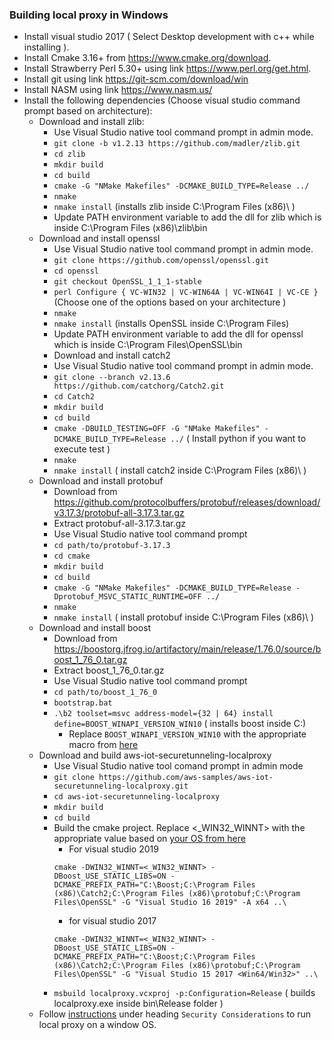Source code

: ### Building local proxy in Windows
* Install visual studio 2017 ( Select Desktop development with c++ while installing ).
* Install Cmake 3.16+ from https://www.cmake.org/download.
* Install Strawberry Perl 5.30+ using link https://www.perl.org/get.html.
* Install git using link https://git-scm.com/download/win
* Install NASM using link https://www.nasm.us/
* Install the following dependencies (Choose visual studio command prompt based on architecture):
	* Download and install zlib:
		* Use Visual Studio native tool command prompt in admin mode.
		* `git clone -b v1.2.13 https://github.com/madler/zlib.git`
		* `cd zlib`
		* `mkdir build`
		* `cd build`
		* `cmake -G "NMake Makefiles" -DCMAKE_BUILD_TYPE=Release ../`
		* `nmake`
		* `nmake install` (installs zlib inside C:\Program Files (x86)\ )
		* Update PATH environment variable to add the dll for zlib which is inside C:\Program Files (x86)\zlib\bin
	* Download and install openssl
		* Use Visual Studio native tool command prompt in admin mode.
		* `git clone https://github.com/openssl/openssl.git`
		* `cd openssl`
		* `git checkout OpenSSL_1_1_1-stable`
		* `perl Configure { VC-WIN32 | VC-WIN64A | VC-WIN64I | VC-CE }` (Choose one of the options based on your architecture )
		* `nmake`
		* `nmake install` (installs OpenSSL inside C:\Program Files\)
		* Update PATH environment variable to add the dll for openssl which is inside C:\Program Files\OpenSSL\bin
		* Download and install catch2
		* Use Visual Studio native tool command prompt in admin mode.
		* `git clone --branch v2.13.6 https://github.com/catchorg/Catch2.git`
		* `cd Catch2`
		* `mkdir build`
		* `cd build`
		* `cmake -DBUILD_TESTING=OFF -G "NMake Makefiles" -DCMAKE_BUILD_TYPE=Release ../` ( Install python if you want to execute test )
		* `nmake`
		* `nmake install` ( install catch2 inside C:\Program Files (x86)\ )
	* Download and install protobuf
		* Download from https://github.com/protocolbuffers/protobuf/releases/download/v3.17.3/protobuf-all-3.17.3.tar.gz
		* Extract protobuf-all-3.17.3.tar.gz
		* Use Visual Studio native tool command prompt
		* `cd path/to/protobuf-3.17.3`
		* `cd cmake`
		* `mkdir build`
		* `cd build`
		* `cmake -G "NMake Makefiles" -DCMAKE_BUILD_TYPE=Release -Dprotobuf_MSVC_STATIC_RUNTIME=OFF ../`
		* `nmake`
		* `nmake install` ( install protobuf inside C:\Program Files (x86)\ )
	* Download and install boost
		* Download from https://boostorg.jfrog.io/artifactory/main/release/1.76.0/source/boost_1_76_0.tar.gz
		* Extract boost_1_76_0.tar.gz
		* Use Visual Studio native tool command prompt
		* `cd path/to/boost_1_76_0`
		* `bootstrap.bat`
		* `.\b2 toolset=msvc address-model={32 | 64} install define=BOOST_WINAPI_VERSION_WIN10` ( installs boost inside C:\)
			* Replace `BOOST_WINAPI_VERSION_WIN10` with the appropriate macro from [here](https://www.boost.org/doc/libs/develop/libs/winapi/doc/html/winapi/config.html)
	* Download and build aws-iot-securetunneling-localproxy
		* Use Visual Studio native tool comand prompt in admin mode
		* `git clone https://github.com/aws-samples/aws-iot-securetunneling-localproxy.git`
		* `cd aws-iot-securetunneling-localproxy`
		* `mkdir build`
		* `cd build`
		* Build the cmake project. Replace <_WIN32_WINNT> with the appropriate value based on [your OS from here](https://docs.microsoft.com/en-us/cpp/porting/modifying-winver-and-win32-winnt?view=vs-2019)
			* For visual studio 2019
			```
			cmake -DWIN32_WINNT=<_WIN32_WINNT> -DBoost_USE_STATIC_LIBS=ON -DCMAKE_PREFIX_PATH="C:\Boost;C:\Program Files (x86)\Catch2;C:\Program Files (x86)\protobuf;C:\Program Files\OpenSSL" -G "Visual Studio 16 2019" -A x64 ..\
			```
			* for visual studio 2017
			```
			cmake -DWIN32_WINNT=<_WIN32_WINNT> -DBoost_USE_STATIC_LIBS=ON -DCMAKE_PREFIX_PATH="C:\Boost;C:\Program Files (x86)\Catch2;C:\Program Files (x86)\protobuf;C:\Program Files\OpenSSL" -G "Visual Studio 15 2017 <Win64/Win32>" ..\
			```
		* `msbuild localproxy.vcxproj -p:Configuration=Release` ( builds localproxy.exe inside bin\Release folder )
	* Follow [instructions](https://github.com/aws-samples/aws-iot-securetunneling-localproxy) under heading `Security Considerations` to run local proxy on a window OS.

What you are asked to do: The number of lines in the data that contain the word "architecture" is all that should be stated.

Exercise answer: 2